> REQUIREMENT
Nothing is to be altered. Print each record in full.
↓
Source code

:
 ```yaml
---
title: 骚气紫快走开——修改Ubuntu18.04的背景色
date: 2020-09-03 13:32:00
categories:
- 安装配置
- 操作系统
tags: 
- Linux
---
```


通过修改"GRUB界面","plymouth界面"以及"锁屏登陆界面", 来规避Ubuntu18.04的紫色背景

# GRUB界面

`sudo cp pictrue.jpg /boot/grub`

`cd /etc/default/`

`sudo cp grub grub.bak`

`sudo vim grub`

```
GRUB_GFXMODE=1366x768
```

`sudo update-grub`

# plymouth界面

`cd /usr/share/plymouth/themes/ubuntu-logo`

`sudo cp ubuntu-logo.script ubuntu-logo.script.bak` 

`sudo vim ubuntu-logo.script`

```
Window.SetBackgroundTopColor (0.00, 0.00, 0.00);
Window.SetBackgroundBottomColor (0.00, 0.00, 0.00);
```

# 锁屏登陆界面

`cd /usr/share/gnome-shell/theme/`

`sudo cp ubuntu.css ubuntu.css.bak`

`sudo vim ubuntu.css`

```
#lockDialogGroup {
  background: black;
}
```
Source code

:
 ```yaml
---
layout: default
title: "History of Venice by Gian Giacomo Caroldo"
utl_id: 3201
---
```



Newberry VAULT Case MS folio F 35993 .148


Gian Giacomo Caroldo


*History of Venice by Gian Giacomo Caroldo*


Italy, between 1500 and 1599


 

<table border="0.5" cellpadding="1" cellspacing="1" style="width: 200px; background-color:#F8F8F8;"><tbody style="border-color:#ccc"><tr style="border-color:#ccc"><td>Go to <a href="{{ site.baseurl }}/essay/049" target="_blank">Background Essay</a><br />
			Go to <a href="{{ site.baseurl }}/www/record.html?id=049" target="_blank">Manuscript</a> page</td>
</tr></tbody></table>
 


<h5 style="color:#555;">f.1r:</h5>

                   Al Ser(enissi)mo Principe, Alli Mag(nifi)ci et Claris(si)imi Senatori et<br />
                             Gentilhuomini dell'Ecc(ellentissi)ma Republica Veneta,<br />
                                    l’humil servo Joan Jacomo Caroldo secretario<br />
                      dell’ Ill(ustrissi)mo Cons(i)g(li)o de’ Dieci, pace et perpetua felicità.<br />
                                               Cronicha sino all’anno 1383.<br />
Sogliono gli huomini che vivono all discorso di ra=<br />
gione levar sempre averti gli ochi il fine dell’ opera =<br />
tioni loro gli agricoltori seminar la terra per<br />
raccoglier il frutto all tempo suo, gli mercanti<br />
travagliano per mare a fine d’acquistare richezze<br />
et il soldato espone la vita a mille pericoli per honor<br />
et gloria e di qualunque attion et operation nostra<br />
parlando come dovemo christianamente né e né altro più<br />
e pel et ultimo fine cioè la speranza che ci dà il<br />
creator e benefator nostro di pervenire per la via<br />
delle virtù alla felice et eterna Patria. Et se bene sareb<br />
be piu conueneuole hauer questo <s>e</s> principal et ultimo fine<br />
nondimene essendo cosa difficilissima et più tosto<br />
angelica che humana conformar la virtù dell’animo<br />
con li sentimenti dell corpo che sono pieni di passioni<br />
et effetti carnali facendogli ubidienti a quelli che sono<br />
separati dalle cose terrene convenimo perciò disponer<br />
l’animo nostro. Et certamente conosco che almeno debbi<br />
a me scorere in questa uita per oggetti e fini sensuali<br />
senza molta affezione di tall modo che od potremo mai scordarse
↑
> WRITTEN SOLUTION
Source code

:
 ```yaml
---
title: 骚气紫快走开——修改Ubuntu18.04的背景色
date: 2020-09-03 13:32:00
categories:
- 安装配置
- 操作系统
tags: 
- Linux
---
```


通过修改"GRUB界面","plymouth界面"以及"锁屏登陆界面", 来规避Ubuntu18.04的紫色背景

# GRUB界面

`sudo cp pictrue.jpg /boot/grub`

`cd /etc/default/`

`sudo cp grub grub.bak`

`sudo vim grub`

```
GRUB_GFXMODE=1366x768
```

`sudo update-grub`

# plymouth界面

`cd /usr/share/plymouth/themes/ubuntu-logo`

`sudo cp ubuntu-logo.script ubuntu-logo.script.bak` 

`sudo vim ubuntu-logo.script`

```
Window.SetBackgroundTopColor (0.00, 0.00, 0.00);
Window.SetBackgroundBottomColor (0.00, 0.00, 0.00);
```

# 锁屏登陆界面

`cd /usr/share/gnome-shell/theme/`

`sudo cp ubuntu.css ubuntu.css.bak`

`sudo vim ubuntu.css`

```
#lockDialogGroup {
  background: black;
}
```
Source code

:
 ```yaml
---
layout: default
title: "History of Venice by Gian Giacomo Caroldo"
utl_id: 3201
---
```



Newberry VAULT Case MS folio F 35993 .148


Gian Giacomo Caroldo


*History of Venice by Gian Giacomo Caroldo*


Italy, between 1500 and 1599


 

<table border="0.5" cellpadding="1" cellspacing="1" style="width: 200px; background-color:#F8F8F8;"><tbody style="border-color:#ccc"><tr style="border-color:#ccc"><td>Go to <a href="{{ site.baseurl }}/essay/049" target="_blank">Background Essay</a><br />
			Go to <a href="{{ site.baseurl }}/www/record.html?id=049" target="_blank">Manuscript</a> page</td>
</tr></tbody></table>
 


<h5 style="color:#555;">f.1r:</h5>

                   Al Ser(enissi)mo Principe, Alli Mag(nifi)ci et Claris(si)imi Senatori et<br />
                             Gentilhuomini dell'Ecc(ellentissi)ma Republica Veneta,<br />
                                    l’humil servo Joan Jacomo Caroldo secretario<br />
                      dell’ Ill(ustrissi)mo Cons(i)g(li)o de’ Dieci, pace et perpetua felicità.<br />
                                               Cronicha sino all’anno 1383.<br />
Sogliono gli huomini che vivono all discorso di ra=<br />
gione levar sempre averti gli ochi il fine dell’ opera =<br />
tioni loro gli agricoltori seminar la terra per<br />
raccoglier il frutto all tempo suo, gli mercanti<br />
travagliano per mare a fine d’acquistare richezze<br />
et il soldato espone la vita a mille pericoli per honor<br />
et gloria e di qualunque attion et operation nostra<br />
parlando come dovemo christianamente né e né altro più<br />
e pel et ultimo fine cioè la speranza che ci dà il<br />
creator e benefator nostro di pervenire per la via<br />
delle virtù alla felice et eterna Patria. Et se bene sareb<br />
be piu conueneuole hauer questo <s>e</s> principal et ultimo fine<br />
nondimene essendo cosa difficilissima et più tosto<br />
angelica che humana conformar la virtù dell’animo<br />
con li sentimenti dell corpo che sono pieni di passioni<br />
et effetti carnali facendogli ubidienti a quelli che sono<br />
separati dalle cose terrene convenimo perciò disponer<br />
l’animo nostro. Et certamente conosco che almeno debbi<br />
a me scorere in questa uita per oggetti e fini sensuali<br />
senza molta affezione di tall modo che od potremo mai scordarse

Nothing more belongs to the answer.